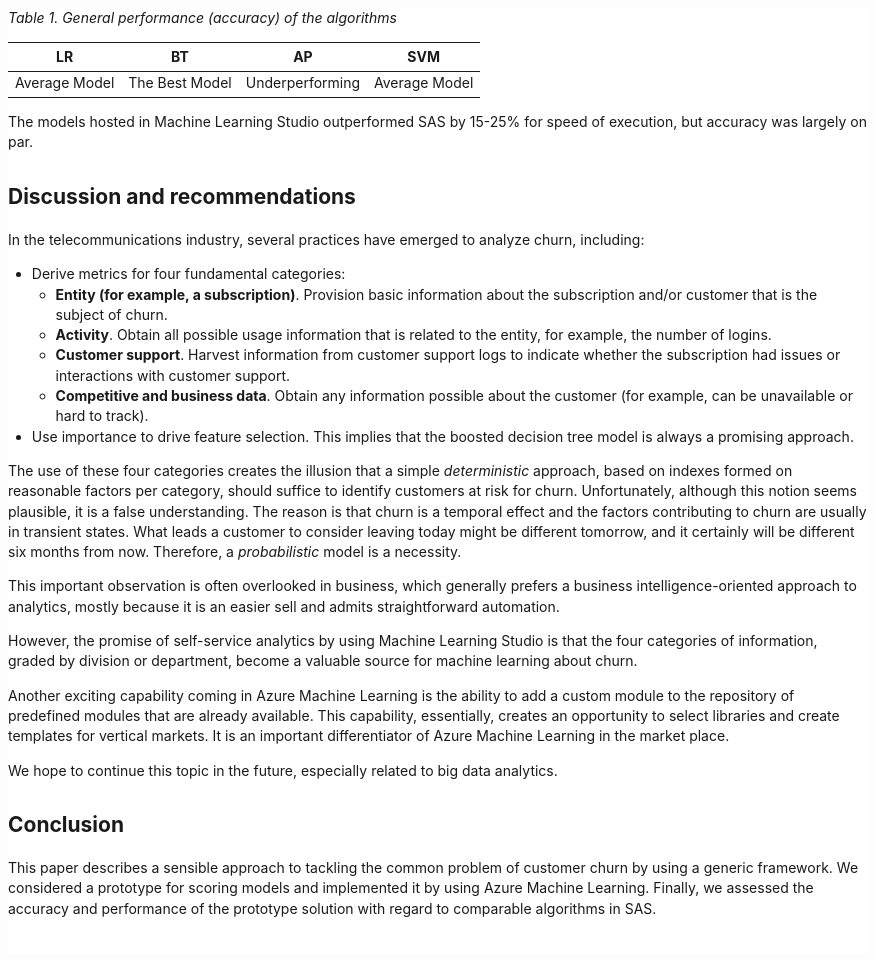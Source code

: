 *Table 1. General performance (accuracy) of the algorithms*

| LR | BT | AP | SVM |
| --- | --- | --- | --- |
| Average Model |The Best Model |Underperforming |Average Model |

The models hosted in Machine Learning Studio outperformed SAS by 15-25% for speed of execution, but accuracy was largely on par.  

## Discussion and recommendations
In the telecommunications industry, several practices have emerged to analyze churn, including:  

* Derive metrics for four fundamental categories:
  * **Entity (for example, a subscription)**. Provision basic information about the subscription and/or customer that is the subject of churn.
  * **Activity**. Obtain all possible usage information that is related to the entity, for example, the number of logins.
  * **Customer support**. Harvest information from customer support logs to indicate whether the subscription had issues or interactions with customer support.
  * **Competitive and business data**. Obtain any information possible about the customer (for example, can be unavailable or hard to track).
* Use importance to drive feature selection. This implies that the boosted decision tree model is always a promising approach.  

The use of these four categories creates the illusion that a simple *deterministic* approach, based on indexes formed on reasonable factors per category, should suffice to identify customers at risk for churn. Unfortunately, although this notion seems plausible, it is a false understanding. The reason is that churn is a temporal effect and the factors contributing to churn are usually in transient states. What leads a customer to consider leaving today might be different tomorrow, and it certainly will be different six months from now. Therefore, a *probabilistic* model is a necessity.  

This important observation is often overlooked in business, which generally prefers a business intelligence-oriented approach to analytics, mostly because it is an easier sell and admits straightforward automation.  

However, the promise of self-service analytics by using Machine Learning Studio is that the four categories of information, graded by division or department, become a valuable source for machine learning about churn.  

Another exciting capability coming in Azure Machine Learning is the ability to add a custom module to the repository of predefined modules that are already available. This capability, essentially, creates an opportunity to select libraries and create templates for vertical markets. It is an important differentiator of Azure Machine Learning in the market place.  

We hope to continue this topic in the future, especially related to big data analytics.
  

## Conclusion
This paper describes a sensible approach to tackling the common problem of customer churn by using a generic framework. We considered a prototype for scoring models and implemented it by using Azure Machine Learning. Finally, we assessed the accuracy and performance of the prototype solution with regard to comparable algorithms in SAS.  

 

--------------------------------

Where an entry contains an image, leave the image out; otherwise retype everything exactly.

SOLVED EXERCISE >>
Source code

: *Table 1. General performance (accuracy) of the algorithms*

| LR | BT | AP | SVM |
| --- | --- | --- | --- |
| Average Model |The Best Model |Underperforming |Average Model |

The models hosted in Machine Learning Studio outperformed SAS by 15-25% for speed of execution, but accuracy was largely on par.  

## Discussion and recommendations
In the telecommunications industry, several practices have emerged to analyze churn, including:  

* Derive metrics for four fundamental categories:
  * **Entity (for example, a subscription)**. Provision basic information about the subscription and/or customer that is the subject of churn.
  * **Activity**. Obtain all possible usage information that is related to the entity, for example, the number of logins.
  * **Customer support**. Harvest information from customer support logs to indicate whether the subscription had issues or interactions with customer support.
  * **Competitive and business data**. Obtain any information possible about the customer (for example, can be unavailable or hard to track).
* Use importance to drive feature selection. This implies that the boosted decision tree model is always a promising approach.  

The use of these four categories creates the illusion that a simple *deterministic* approach, based on indexes formed on reasonable factors per category, should suffice to identify customers at risk for churn. Unfortunately, although this notion seems plausible, it is a false understanding. The reason is that churn is a temporal effect and the factors contributing to churn are usually in transient states. What leads a customer to consider leaving today might be different tomorrow, and it certainly will be different six months from now. Therefore, a *probabilistic* model is a necessity.  

This important observation is often overlooked in business, which generally prefers a business intelligence-oriented approach to analytics, mostly because it is an easier sell and admits straightforward automation.  

However, the promise of self-service analytics by using Machine Learning Studio is that the four categories of information, graded by division or department, become a valuable source for machine learning about churn.  

Another exciting capability coming in Azure Machine Learning is the ability to add a custom module to the repository of predefined modules that are already available. This capability, essentially, creates an opportunity to select libraries and create templates for vertical markets. It is an important differentiator of Azure Machine Learning in the market place.  

We hope to continue this topic in the future, especially related to big data analytics.
  

## Conclusion
This paper describes a sensible approach to tackling the common problem of customer churn by using a generic framework. We considered a prototype for scoring models and implemented it by using Azure Machine Learning. Finally, we assessed the accuracy and performance of the prototype solution with regard to comparable algorithms in SAS.  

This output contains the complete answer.